For user convenience, the config file is organized into major components of the model development pipeline. Many fields need not be modified by the typical user, but others may be modified to suit the user's specific goals. A summary of the major configurable elements in this file is below.

PATHS

  • RAW_DATA_DIR: Directory containing raw data
  • RAW_DATASET: Path to file containing aggregated raw data CSV
  • FULL_RAW_DATASET: Path to merged and deduplicated raw data CSV
  • PREPROCESSED_DATA: Path to CSV file containing preprocessed data
  • CLIENT_DATA: Path to CSV file containing client data organized for K-Prototypes clustering

DATA

  • NUMERICAL_FEATS: A list of names of numerical features in the raw data
  • CATEGORICAL_FEATS: A list of names of categorical features in the raw data
  • BOOLEAN_FEATS: A list of names of Boolean features in the raw data
  • TEST_FRAC: Fraction of dates comprising the test set (in case of fractional test set)
  • TEST_DAYS: Number of dates comprising the test set (in case of fixed test set)
  • START_TRIM: Number of dates to clip from start of preprocessed dataset
  • END_TRIM: Number of dates to clip from end of preprocessed dataset
  • MISSING_RANGES: A list of 2-element lists, each containing the start and end dates of closed intervals where raw data is missing

TRAIN

  • MODEL: The type of model to train.

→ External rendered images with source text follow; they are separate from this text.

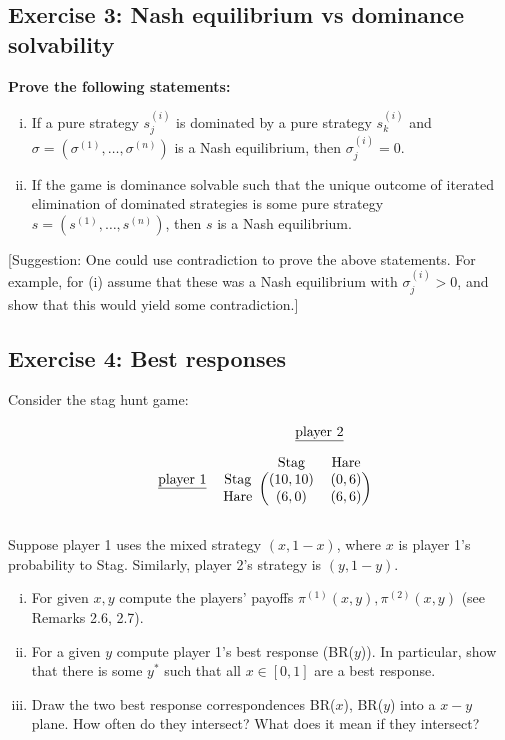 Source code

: \documentclass[10pt]{article}
\begin{document}
\subsection*{Exercise 3: Nash equilibrium vs dominance solvability}

\textbf{Prove the following statements:}

\begin{enumerate}[(i)]
    \item If a pure strategy \(s^{(i)}_{j}\) is dominated by a pure strategy \(s^{(i)}_{k}\) and
    \(\sigma = (\sigma^{(1)}, \dots, \sigma^{(n)})\) is a Nash equilibrium, then
    \(\sigma^{(i)}_{j}=0\).
    \item If the game is dominance solvable such that the unique outcome of
    iterated elimination of dominated strategies is some pure strategy
    \(s=(s^{(1)}, \dots, s^{(n)})\), then \(s\) is a Nash equilibrium.
\end{enumerate}

[Suggestion: One could use contradiction to prove the above statements. For example, for (i)
assume that these was a Nash equilibrium with \(\sigma^{(i)}_{j}>0\), and show
that this would yield some contradiction.]

\subsection*{Exercise 4: Best responses}

Consider the stag hunt game:

\begin{equation*}
    \begin{blockarray}{cccc}
       & & \BAmulticolumn{2}{c}{\underline{\text{player 2}}} \\ [1em]
       & & \text{Stag} & \text{Hare} \\
        \begin{block}{cc(cc)}
\underline{\text{player 1}} & \text{Stag} & (10, 10) & (0, 6) \\
                            & \text{Hare} & (6, 0) & (6, 6) \\
        \end{block}
    \end{blockarray}
\end{equation*}

Suppose player 1 uses the mixed strategy \((x, 1- x)\), where \(x\) is player 1's
probability to Stag. Similarly, player 2's strategy is \((y, 1 - y)\).

\begin{enumerate}[(i)]
    \item For given \(x, y\) compute the players' payoffs \(\pi^{(1)}(x, y),
    \pi^{(2)}(x, y)\) (see Remarks 2.6, 2.7).
    \item For a given \(y\) compute player 1's best response (BR(\(y\))). In
    particular, show that there is some \(y^{*}\) such that all \(x \in [0,
    1]\) are a best response.
    \item Draw the two best response correspondences BR(\(x\)), BR(\(y\)) into a
    \(x-y\) plane. How often do they intersect? What does it mean if they
    intersect?
\end{enumerate}
\end{document}
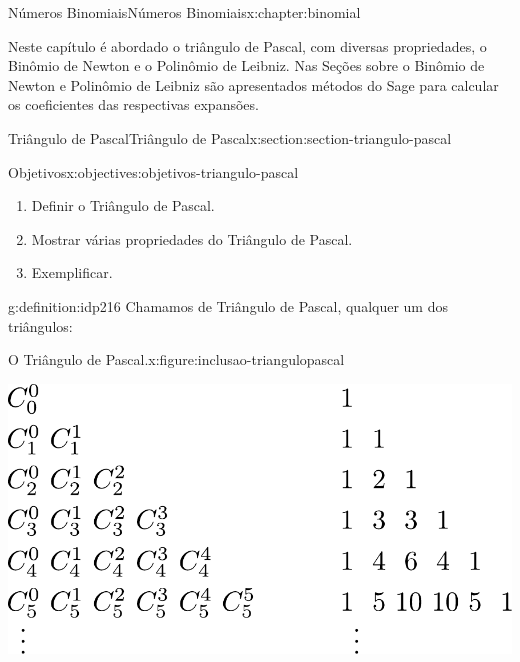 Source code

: \documentclass[oneside,10pt,]{book}
\numberwithin{equation}{section}
\begin{document}
\begin{chapterptx}{Números Binomiais}{}{Números Binomiais}{}{}{x:chapter:binomial}
\begin{introduction}{}%
Neste capítulo é abordado o triângulo de Pascal, com diversas propriedades, o Binômio de Newton e o Polinômio de Leibniz. Nas Seções sobre o Binômio de Newton e Polinômio de Leibniz são apresentados métodos do Sage para calcular os coeficientes das respectivas expansões.%
\end{introduction}%
%
%
\typeout{************************************************}
\typeout{************************************************}
%
\begin{sectionptx}{Triângulo de Pascal}{}{Triângulo de Pascal}{}{}{x:section:section-triangulo-pascal}
\begin{objectives}{Objetivos}{x:objectives:objetivos-triangulo-pascal}
%
\begin{enumerate}
\item{}Definir o Triângulo de Pascal.%
\item{}Mostrar várias propriedades do Triângulo de Pascal.%
\item{}Exemplificar.%
\end{enumerate}
\end{objectives}
\begin{definition}{}{g:definition:idp216}%
Chamamos de Triângulo de Pascal, qualquer um dos triângulos: %
\begin{figureptx}{O Triângulo de Pascal.}{x:figure:inclusao-triangulopascal}{}%
\begin{image}{0.1}{0.8}{0.1}%
\includegraphics[width=\linewidth]{images/triangulopascal}
\end{image}%
\tcblower
\end{figureptx}%
\end{definition}

\end{sectionptx}
\end{chapterptx}
\end{document}
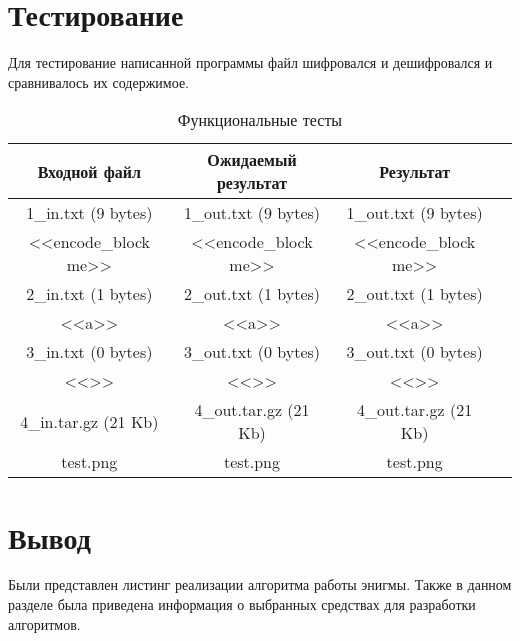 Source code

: \section{Тестирование}

Для тестирование написанной программы файл шифровался и дешифровался и сравнивалось их содержимое.

\begin{table}[h]
	\begin{center}
		\begin{threeparttable}
			\captionsetup{justification=raggedright,singlelinecheck=off}
			\caption{\label{tbl:functional_} Функциональные тесты}
			\begin{tabular}{|c|c|c|c|}
				\hline
				Входной файл & Ожидаемый результат & Результат \\ 
				\hline
				1\_in.txt (9 bytes) & 1\_out.txt (9 bytes) & 1\_out.txt (9 bytes)\\
				<<encode\_block me>> & <<encode\_block me>> &<<encode\_block me>>\\
				\hline
				2\_in.txt (1 bytes) & 2\_out.txt (1 bytes) & 2\_out.txt (1 bytes)\\
				<<a>> & <<a>> &<<a>>\\
				\hline
				3\_in.txt (0 bytes) & 3\_out.txt (0 bytes) & 3\_out.txt (0 bytes)\\
				<<>> & <<>> &<<>>\\
				\hline
				4\_in.tar.gz (21 Kb) & 4\_out.tar.gz (21 Kb) & 4\_out.tar.gz (21 Kb)\\
				test.png & test.png & test.png\\
				\hline
			\end{tabular}
		\end{threeparttable}
	\end{center}
\end{table}
\FloatBarrier

\section*{Вывод}

Были представлен листинг реализации алгоритма работы энигмы. Также в данном разделе была приведена информация о выбранных средствах для разработки алгоритмов.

Can be set to one of One of 'prophet', 'lstm', 'gru', '1dcnn', 'arima', 'sarimax', 'random_forest', or 'linear_regression'.
  • EXPERIMENT: The type of training experiment you would like to perform if executing train.py. Choices are 'train_single', 'train_all', 'hparam_search', 'hparam_search', or 'cross_validation'.
  • N_QUANTILES: Number of quantiles to split the data into
  • N_FOLDS: Number of recent quantiles comprising the k folds for time series k-fold cross validation
  • HPARAM_SEARCH: Parameters associated with Bayesian hyperparameter search
    • N_EVALS: Number of combinations of hyperparameters to test
    • HPARAM_OBJECTIVE: Metric to optimize for. Set to one of 'MAPE', 'MAE', 'MSE', or 'RMSE'.
  • INTERPRETABILITY: If training a Prophet model, save visualizations and CSVs representing its individual components

FORECAST

  • MODEL: The type of model for forecasting. Can be set to one of One of 'prophet', 'lstm', 'gru', '1dcnn', 'arima', 'sarimax', 'random_forest', or 'linear_regression'.
  • MODEL_PATH: The path to a serialization of the chosen model type
  • DAYS: The number of days to forecast

HPARAMS

Hyperparameter values for each model. These will be loaded for training experiments. Hyperparameter field descriptions for the LSTM-based model are included below, as an example.

  • LSTM:
    • UNIVARIATE: Whether the model is to be trained on consumption data alone or inclusive of other features in the preprocessed dataset. Set to true or false.
    • T_X: Length of input sequence length to LSTM layer. Also described as the number of past time steps to include with each example.
    • BATCH_SIZE: Mini-batch size during training
    • EPOCHS: Number of epochs to train the model for
    • PATIENCE: Number of epochs to continue training after non-decreasing loss on validation set before training is halted (i.e. early stopping)
    • VAL_FRAC: Fraction of training data to segment off for creation of validation set
    • LR: Learning rate
    • LOSS: Loss function. Can be set to 'mae', 'mse', 'huber_loss' and more.
    • UNITS: Number of units in LSTM layer
    • DROPOUT: Dropout rate
    • FC0_UNITS: Number of nodes in first fully connected layer
    • FC1_UNITS: Number of nodes in second fully connected layer

HPARAM_SEARCH

Hyperparameter ranges to test over during Bayesian hyperparameter optimization. There is a subsection for each model. Each hyperparameter range has the following configurable fields:

  • {Hyperparameter name}:
    • TYPE: The type of hyperparameter range. Can be set to either 'set', 'int_uniform', 'float_uniform' or 'float_log'.
    • RANGE: If TYPE is 'set', specify a list of possible values (e.g. [16, 32, 64, 128]). Otherwise, specify a 2-element list whose elements are the lower and upper endpoints for the range (e.g. [0.00001, 0.01]).

K-PROTOTYPES

  • K: Desired number of client clusters when running K-Prototypes
  • N_RUNS: Number of attempts at running K-Prototypes. The best clustering is saved.
  • N_JOBS: Number of parallel compute jobs to create for k-prototypes. This is useful when N_RUNS is high and you want to decrease the total runtime of clustering. Before increasing this number, check how many CPUs are available to you.
  • K_MIN: Minimum value of k to investigate in the Silhouette Analysis experiment
  • K_MAX: Maximum value of k to investigate in the Silhouette Analysis experiment
  • FEATS_TO_EXCLUDE: A list of names of features you wish to exclude from the clustering
  • EVAL_DATE: Date at which to evaluate clients' most recent monthly consumption
  • EXPERIMENT: The type of k-prototypes clustering experiment you would like to perform if executing kprototypes.py. Choices are 'cluster_clients' or 'silhouette_analysis'.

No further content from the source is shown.